[Data excerpts]
Start of Block

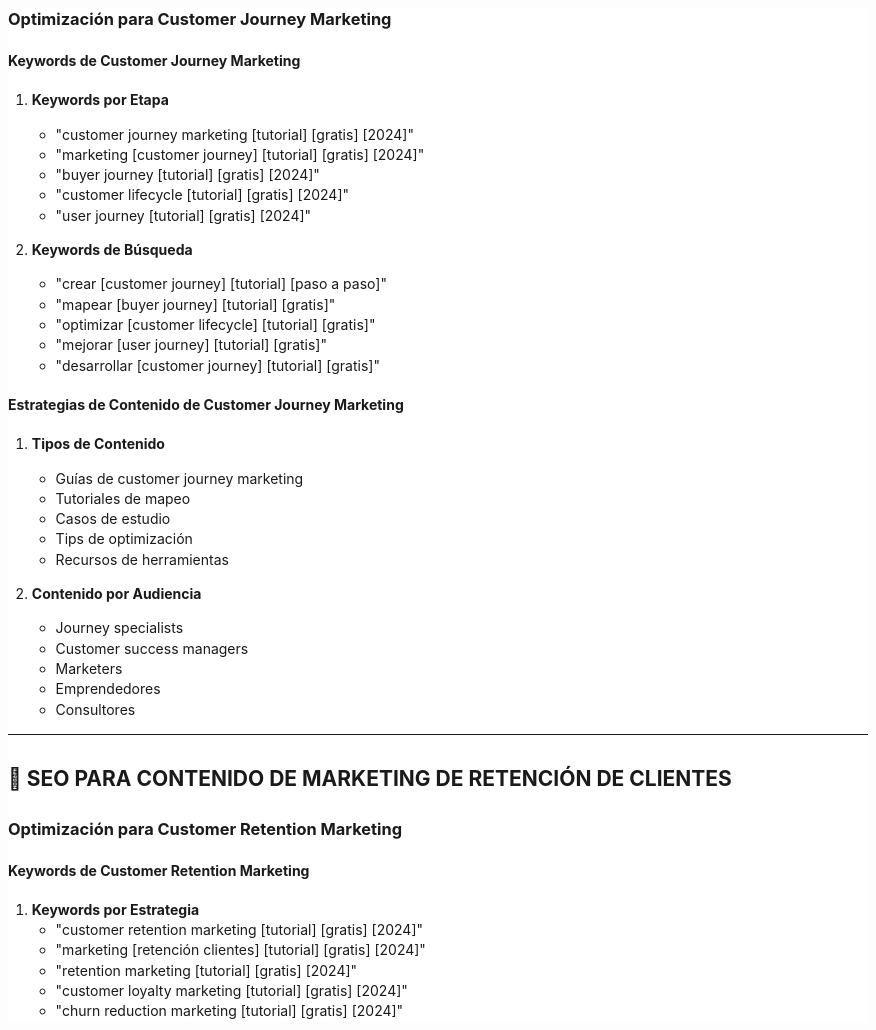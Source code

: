 
### **Optimización para Customer Journey Marketing**


#### **Keywords de Customer Journey Marketing**
1. **Keywords por Etapa**
   - "customer journey marketing [tutorial] [gratis] [2024]"
   - "marketing [customer journey] [tutorial] [gratis] [2024]"
   - "buyer journey [tutorial] [gratis] [2024]"
   - "customer lifecycle [tutorial] [gratis] [2024]"
   - "user journey [tutorial] [gratis] [2024]"

2. **Keywords de Búsqueda**
   - "crear [customer journey] [tutorial] [paso a paso]"
   - "mapear [buyer journey] [tutorial] [gratis]"
   - "optimizar [customer lifecycle] [tutorial] [gratis]"
   - "mejorar [user journey] [tutorial] [gratis]"
   - "desarrollar [customer journey] [tutorial] [gratis]"


#### **Estrategias de Contenido de Customer Journey Marketing**
1. **Tipos de Contenido**
   - Guías de customer journey marketing
   - Tutoriales de mapeo
   - Casos de estudio
   - Tips de optimización
   - Recursos de herramientas

2. **Contenido por Audiencia**
   - Journey specialists
   - Customer success managers
   - Marketers
   - Emprendedores
   - Consultores

---


## 🎯 **SEO PARA CONTENIDO DE MARKETING DE RETENCIÓN DE CLIENTES**


### **Optimización para Customer Retention Marketing**


#### **Keywords de Customer Retention Marketing**
1. **Keywords por Estrategia**
   - "customer retention marketing [tutorial] [gratis] [2024]"
   - "marketing [retención clientes] [tutorial] [gratis] [2024]"
   - "retention marketing [tutorial] [gratis] [2024]"
   - "customer loyalty marketing [tutorial] [gratis] [2024]"
   - "churn reduction marketing [tutorial] [gratis] [2024]"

End of Block

[INSTRUCTIONS FOR THE TASK]
The records above are to be copied exactly, without their pictures.

[ANSWER BOX]
Source code

: 
### **Optimización para Customer Journey Marketing**


#### **Keywords de Customer Journey Marketing**
1. **Keywords por Etapa**
   - "customer journey marketing [tutorial] [gratis] [2024]"
   - "marketing [customer journey] [tutorial] [gratis] [2024]"
   - "buyer journey [tutorial] [gratis] [2024]"
   - "customer lifecycle [tutorial] [gratis] [2024]"
   - "user journey [tutorial] [gratis] [2024]"

2. **Keywords de Búsqueda**
   - "crear [customer journey] [tutorial] [paso a paso]"
   - "mapear [buyer journey] [tutorial] [gratis]"
   - "optimizar [customer lifecycle] [tutorial] [gratis]"
   - "mejorar [user journey] [tutorial] [gratis]"
   - "desarrollar [customer journey] [tutorial] [gratis]"


#### **Estrategias de Contenido de Customer Journey Marketing**
1. **Tipos de Contenido**
   - Guías de customer journey marketing
   - Tutoriales de mapeo
   - Casos de estudio
   - Tips de optimización
   - Recursos de herramientas

2. **Contenido por Audiencia**
   - Journey specialists
   - Customer success managers
   - Marketers
   - Emprendedores
   - Consultores

---


## 🎯 **SEO PARA CONTENIDO DE MARKETING DE RETENCIÓN DE CLIENTES**


### **Optimización para Customer Retention Marketing**


#### **Keywords de Customer Retention Marketing**
1. **Keywords por Estrategia**
   - "customer retention marketing [tutorial] [gratis] [2024]"
   - "marketing [retención clientes] [tutorial] [gratis] [2024]"
   - "retention marketing [tutorial] [gratis] [2024]"
   - "customer loyalty marketing [tutorial] [gratis] [2024]"
   - "churn reduction marketing [tutorial] [gratis] [2024]"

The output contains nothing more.